The next series grew out of Yamamoto’s life-long tendency to collect things, mostly fairly diminutive, that catch her visual fancy: all sorts of shells, rocks, seeds and pods as well as man-made objects of every kind, from small decorative objects and toys to unknown bits of hardware. The shelves of her home and studio are filled with the material, all arranged with the artist’s particular eye. So she made table display-cases of pale wood and filled them with articles from her collection, some juxtaposed for formal reasons, others because of their functions.

She was interested in something at one remove from these cases of objects and began to abstract them by substituting silhouettes of each article which she cut from variously-colored origami paper. These became Miniature Gardens: a group of table cases (all stand 36" and they are variously 24"x24", 24" x 36", or 36" x 48"), each filled with a different array of silhouettes; these are laid out, but not affixed, to linen which is sometimes white, other times brown or black. The cases are filled and the silhouettes grouped with great regularity, recalling the grids Yamamoto used to structure her paintings. In the earliest Gardens the forms are brightly-colored and reflect the full spectrum of the origami paper’s colors. In the most sophisticated of the Gardens she restricts the palette and the grid breaks down but is replaced by a sensitivity to the spaces around the silhouettes; the placement is calibrated so that the background has equal weight to the cut-out figures, giving these arrangements an equal stability, although of a different sort. They don’t exactly shift between figure and ground, but the ground assumes a delicate balance in relation to the mass of the figures.

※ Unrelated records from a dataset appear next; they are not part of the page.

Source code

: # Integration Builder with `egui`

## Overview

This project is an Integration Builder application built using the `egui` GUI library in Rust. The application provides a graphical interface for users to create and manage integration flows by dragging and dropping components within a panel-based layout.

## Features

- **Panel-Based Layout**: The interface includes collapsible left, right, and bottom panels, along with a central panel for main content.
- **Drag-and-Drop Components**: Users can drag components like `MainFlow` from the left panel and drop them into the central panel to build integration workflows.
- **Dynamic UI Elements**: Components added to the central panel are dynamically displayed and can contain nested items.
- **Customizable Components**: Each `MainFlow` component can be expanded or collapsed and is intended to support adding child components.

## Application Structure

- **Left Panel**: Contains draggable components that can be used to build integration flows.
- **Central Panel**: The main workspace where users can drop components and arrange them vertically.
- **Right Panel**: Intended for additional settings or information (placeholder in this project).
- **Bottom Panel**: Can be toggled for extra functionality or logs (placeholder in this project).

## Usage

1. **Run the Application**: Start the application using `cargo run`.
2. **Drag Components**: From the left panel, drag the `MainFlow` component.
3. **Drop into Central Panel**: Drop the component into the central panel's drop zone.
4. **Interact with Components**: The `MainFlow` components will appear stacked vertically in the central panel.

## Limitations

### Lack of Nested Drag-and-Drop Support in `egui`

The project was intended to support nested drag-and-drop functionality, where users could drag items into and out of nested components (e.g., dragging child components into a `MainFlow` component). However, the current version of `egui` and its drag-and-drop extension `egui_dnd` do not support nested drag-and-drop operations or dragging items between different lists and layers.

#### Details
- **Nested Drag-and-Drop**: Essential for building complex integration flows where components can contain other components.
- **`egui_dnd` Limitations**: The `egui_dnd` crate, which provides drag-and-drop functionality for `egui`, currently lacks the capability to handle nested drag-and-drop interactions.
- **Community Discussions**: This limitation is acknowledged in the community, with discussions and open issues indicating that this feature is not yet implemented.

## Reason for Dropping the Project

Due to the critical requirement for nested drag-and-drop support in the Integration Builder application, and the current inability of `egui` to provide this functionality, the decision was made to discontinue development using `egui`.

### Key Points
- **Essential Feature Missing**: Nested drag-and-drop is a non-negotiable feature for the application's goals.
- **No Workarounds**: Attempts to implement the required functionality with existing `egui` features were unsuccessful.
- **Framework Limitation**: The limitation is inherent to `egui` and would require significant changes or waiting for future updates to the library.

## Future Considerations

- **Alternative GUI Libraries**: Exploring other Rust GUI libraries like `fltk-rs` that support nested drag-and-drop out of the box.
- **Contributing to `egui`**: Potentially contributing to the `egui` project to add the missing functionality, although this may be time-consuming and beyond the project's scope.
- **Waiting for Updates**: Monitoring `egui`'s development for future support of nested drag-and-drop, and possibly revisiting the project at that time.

The Miniature Gardens appeal on various levels. Yamamoto is so skilled with the knife that one can say she draws with it, and her line is lithe and minutely-detailed. She selects many objects with intricate patterns and profiles, and the first appeal is in the artist’s virtuosic skill with her knife and eye. The second is in the variety of the forms, the same variety that obviously attracts the artist: for there is the organic irregularity of a dried bit of foliage next to the crisp precision of a plastic spatula, the simple but imperfect ovoid of a rock next to the intricacy of a small woven basket, the three-lobed body of a large insect beside a small, unidentifiable object, too regular to be natural. And here is the third level of appeal: the challenge of identifying the things from their outlines. It is rather like a game: what is it? oh, yes, a thing-a-ma-bob, but what is it called? At a fourth level, we enjoy the order she brings to the diverse silhouettes and the patterns they form within the regular borders of the cases.

Miniature Gardens bear comparison with the work of a number of other artists who assembled collections, beginning with Claes Oldenburg’s Mouse Museum and Ray Gun Wing (1965-77), although Yamamoto’s collection shares neither Oldenburg’s irony nor the transformative playfulness of his detritus/ray guns. The Gardens share aspects of Karsten Bott’s Archive of Contemporary History (from the late 1980's on). Although Yamamoto is not interested in Bott’s attempts at classification, his commentary on archaeological and/or museological practice nor his absurdity of scale, she shares his pleasure in the mundane. In this (and in her palette) the Gardens also resemble Charles and Ray Eames’ cards decorated with arrays of dime-store objects.

Finally, the Gardens remind me of the everyday objects (from car mufflers, electric irons and macaroni, to plastic containers of fruit) used as motifs within the geometric backgrounds of the wonderful, wax-printed fabrics favored in West Africa. Yamamoto shares their indiscriminate pleasure in the man-made as well as the natural world and their affirmation that anything can be used to construct beautiful patterns. The final level on which Yamamoto’s Gardens appeal is surely her reminder to appreciate the variety of our visual surroundings, from the simplest and least consequential to the most profound and complex.